Are you asking if it's ok to teach on your own, or to help others at that school improve?  If it's the later, I'd say it would depend on if the instructor there said t was ok.


----------



## Erik H (Jul 27, 2006)

We used to do club defenses in my former Tae Kwon Do classes.  The PVC clubs were about the size of baseball bats to simulate realism.  The defenses included disarms and the more we worked on that the more I began holding the bat like a sword. I got a crazy idea and bought a cheap bokken and went through the same scenarios at home using improvisation and a lot of imagination and basically fooling around.  I never trained with a partner because I had not studied any sword arts and didn't feel comfortable having a duel with an unfamiliar weapon with no training or supervision with it.  One thing led to another and it sorta happened.  I helped the instructor of the school now to earn his Black Belt and we have always been cool with each other so I know he wouldn't have any trouble with anything new.   

Erik H


----------



## Ceicei (Jul 27, 2006)

So basically what you're saying is that you are "self-trained" with a bokken?

- Ceicei


----------



## Erik H (Jul 27, 2006)

more like stumbled upon it to find out they actually work.  But it has inspired me to continue training with it.


----------



## shesulsa (Jul 27, 2006)

Well ... let me put my point this way, if you don't mind, sir.

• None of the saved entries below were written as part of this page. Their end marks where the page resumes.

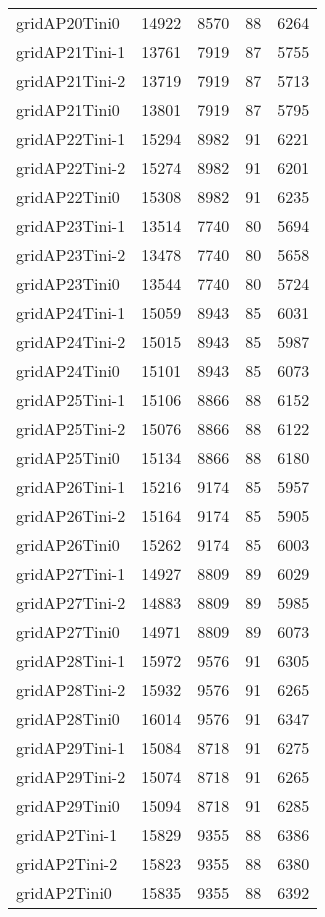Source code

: \begin{longtable}{lrrrr}
gridAP20Tini0 & 14922 & 8570 & 88 & 6264 \\
gridAP21Tini-1 & 13761 & 7919 & 87 & 5755 \\
gridAP21Tini-2 & 13719 & 7919 & 87 & 5713 \\
gridAP21Tini0 & 13801 & 7919 & 87 & 5795 \\
gridAP22Tini-1 & 15294 & 8982 & 91 & 6221 \\
gridAP22Tini-2 & 15274 & 8982 & 91 & 6201 \\
gridAP22Tini0 & 15308 & 8982 & 91 & 6235 \\
gridAP23Tini-1 & 13514 & 7740 & 80 & 5694 \\
gridAP23Tini-2 & 13478 & 7740 & 80 & 5658 \\
gridAP23Tini0 & 13544 & 7740 & 80 & 5724 \\
gridAP24Tini-1 & 15059 & 8943 & 85 & 6031 \\
gridAP24Tini-2 & 15015 & 8943 & 85 & 5987 \\
gridAP24Tini0 & 15101 & 8943 & 85 & 6073 \\
gridAP25Tini-1 & 15106 & 8866 & 88 & 6152 \\
gridAP25Tini-2 & 15076 & 8866 & 88 & 6122 \\
gridAP25Tini0 & 15134 & 8866 & 88 & 6180 \\
gridAP26Tini-1 & 15216 & 9174 & 85 & 5957 \\
gridAP26Tini-2 & 15164 & 9174 & 85 & 5905 \\
gridAP26Tini0 & 15262 & 9174 & 85 & 6003 \\
gridAP27Tini-1 & 14927 & 8809 & 89 & 6029 \\
gridAP27Tini-2 & 14883 & 8809 & 89 & 5985 \\
gridAP27Tini0 & 14971 & 8809 & 89 & 6073 \\
gridAP28Tini-1 & 15972 & 9576 & 91 & 6305 \\
gridAP28Tini-2 & 15932 & 9576 & 91 & 6265 \\
gridAP28Tini0 & 16014 & 9576 & 91 & 6347 \\
gridAP29Tini-1 & 15084 & 8718 & 91 & 6275 \\
gridAP29Tini-2 & 15074 & 8718 & 91 & 6265 \\
gridAP29Tini0 & 15094 & 8718 & 91 & 6285 \\
gridAP2Tini-1 & 15829 & 9355 & 88 & 6386 \\
gridAP2Tini-2 & 15823 & 9355 & 88 & 6380 \\
gridAP2Tini0 & 15835 & 9355 & 88 & 6392 \\

\end{longtable}
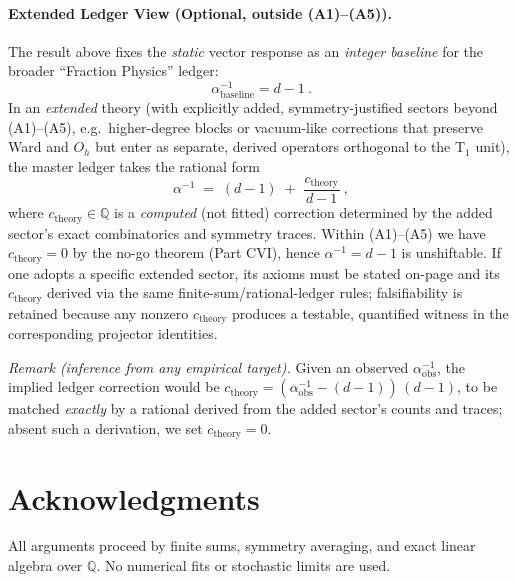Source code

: \paragraph{Extended Ledger View (Optional, outside (A1)--(A5)).}
The result above fixes the \emph{static} vector response as an \emph{integer baseline} for the broader “Fraction Physics” ledger:
\[
\boxed{\ \alpha^{-1}_{\text{baseline}}=d-1\ }.
\]
In an \emph{extended} theory (with explicitly added, symmetry-justified sectors beyond (A1)--(A5), e.g.\ higher-degree blocks or vacuum-like corrections that preserve Ward and $O_h$ but enter as separate, derived operators orthogonal to the T$_1$ unit), the master ledger takes the rational form
\[
\boxed{\ \alpha^{-1} \;=\; (d-1)\;+\;\frac{c_{\mathrm{theory}}}{\,d-1\,}\ },
\]
where $c_{\mathrm{theory}} \in \mathbb{Q}$ is a \emph{computed} (not fitted) correction determined by the added sector’s exact combinatorics and symmetry traces.
Within (A1)--(A5) we have $c_{\mathrm{theory}}=0$ by the no-go theorem (Part CVI), hence $\alpha^{-1}=d-1$ is unshiftable.
If one adopts a specific extended sector, its axioms must be stated on-page and its $c_{\mathrm{theory}}$ derived via the same finite-sum/rational-ledger rules; falsifiability is retained because any nonzero $c_{\mathrm{theory}}$ produces a testable, quantified witness in the corresponding projector identities.

\emph{Remark (inference from any empirical target).} Given an observed $\alpha^{-1}_{\text{obs}}$, the implied ledger correction would be
\(
c_{\mathrm{theory}}=(\alpha^{-1}_{\text{obs}}-(d-1))\,(d-1)
\),
to be matched \emph{exactly} by a rational derived from the added sector’s counts and traces; absent such a derivation, we set $c_{\mathrm{theory}}=0$.


\section*{Acknowledgments}
All arguments proceed by finite sums, symmetry averaging, and exact linear algebra over \(\mathbb{Q}\). No numerical fits or stochastic limits are used.
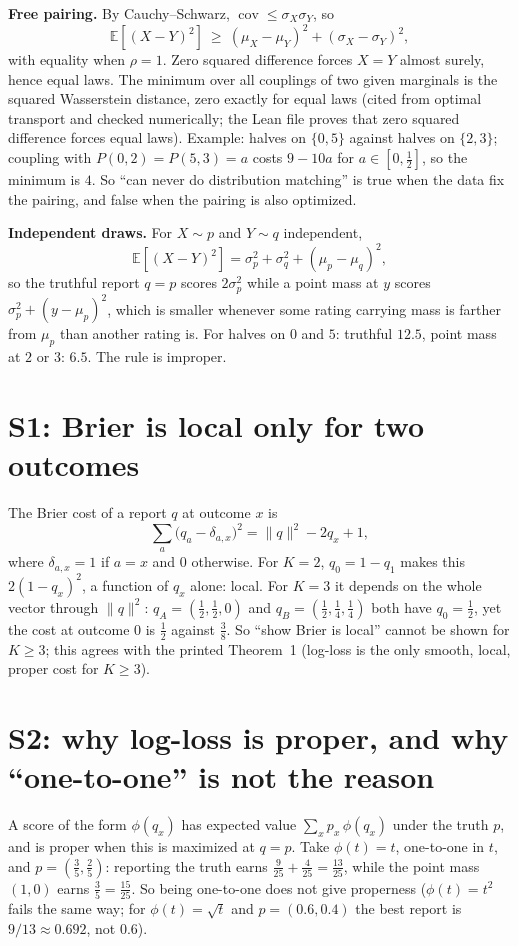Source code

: \documentclass[11pt]{article}
\newcommand{\E}{\mathbb{E}}
\newcommand{\Cov}{\operatorname{cov}}
\begin{document}
\textbf{Free pairing.} By Cauchy--Schwarz, $\Cov\le\sigma_X\sigma_Y$, so
\[
\boxed{\E[(X-Y)^2]\ \ge\ (\mu_X-\mu_Y)^2+(\sigma_X-\sigma_Y)^2},
\]
with equality when $\rho=1$. Zero squared difference forces $X=Y$ almost surely, hence equal laws. The minimum over all couplings of two given marginals is the squared Wasserstein distance, zero exactly for equal laws (cited from optimal transport and checked numerically; the Lean file proves that zero squared difference forces equal laws). Example: halves on $\{0,5\}$ against halves on $\{2,3\}$; coupling with $P(0,2)=P(5,3)=a$ costs $9-10a$ for $a\in[0,\tfrac12]$, so the minimum is $4$. So ``can never do distribution matching'' is true when the data fix the pairing, and false when the pairing is also optimized.

\textbf{Independent draws.} For $X\sim p$ and $Y\sim q$ independent,
\[
\boxed{\E[(X-Y)^2]=\sigma_p^2+\sigma_q^2+(\mu_p-\mu_q)^2},
\]
so the truthful report $q=p$ scores $2\sigma_p^2$ while a point mass at $y$ scores $\sigma_p^2+(y-\mu_p)^2$, which is smaller whenever some rating carrying mass is farther from $\mu_p$ than another rating is. For halves on $0$ and $5$: truthful $12.5$, point mass at $2$ or $3$: $6.5$. The rule is improper.

\section{S1: Brier is local only for two outcomes}

The Brier cost of a report $q$ at outcome $x$ is
\[
\sum_a\big(q_a-\delta_{a,x}\big)^2=\lVert q\rVert^2-2q_x+1,
\]
where $\delta_{a,x}=1$ if $a=x$ and $0$ otherwise.
For $K=2$, $q_0=1-q_1$ makes this $2(1-q_x)^2$, a function of $q_x$ alone: local. For $K=3$ it depends on the whole vector through $\lVert q\rVert^2$: $q_A=(\tfrac12,\tfrac12,0)$ and $q_B=(\tfrac12,\tfrac14,\tfrac14)$ both have $q_0=\tfrac12$, yet the cost at outcome $0$ is $\tfrac12$ against $\tfrac38$. So ``show Brier is local'' cannot be shown for $K\ge3$; this agrees with the printed Theorem~1 (log-loss is the only smooth, local, proper cost for $K\ge3$).

\section{S2: why log-loss is proper, and why ``one-to-one'' is not the reason}

A score of the form $\phi(q_x)$ has expected value $\sum_x p_x\,\phi(q_x)$ under the truth $p$, and is proper when this is maximized at $q=p$. Take $\phi(t)=t$, one-to-one in $t$, and $p=(\tfrac35,\tfrac25)$: reporting the truth earns $\tfrac9{25}+\tfrac4{25}=\tfrac{13}{25}$, while the point mass $(1,0)$ earns $\tfrac35=\tfrac{15}{25}$. So being one-to-one does not give properness ($\phi(t)=t^2$ fails the same way; for $\phi(t)=\sqrt t$ and $p=(0.6,0.4)$ the best report is $9/13\approx0.692$, not $0.6$).
\end{document}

There are people who shoot - a lot - and have for 20 plus years.  Probably grew up doing it.  But while they might have an instinct for what they do and do it well, they might be missing some important things and might not make the best teachers.

Then of course there are those who are certified to teach firearms that aren't that great at firearms and have little experience.

I would feel personally irresponsible teaching sword training having not trained "officially" at least to some degree and with some approval of someone who's instruction i think is valuable and I would respect.

I've worked with swords for years, but not often enough for me to feel totally comfortable teaching anything but the most BASIC exercise ... and even then with the caveat that we are all training.

My .02


----------



## Carol (Jul 27, 2006)

Yes you would be out of place sir, and I'll explain why. 

Swords have something in common with other bladed weapons and firearms.  They were designed specifically for the taking of human life, and they can do so very quickly, sometimes even before the vicitim realizes that something is seriously wrong.   To forgo formal training is to show a disrespect (or worse) for the threat of a deadly weapon. 

On a finer point...a bad singer often doesn't realize how bad they truly are until their performance improves and they can see how they have come along.  Your commitment to the arts is commendable, and you likely do have a discriminating eye and experienced powers of observation.  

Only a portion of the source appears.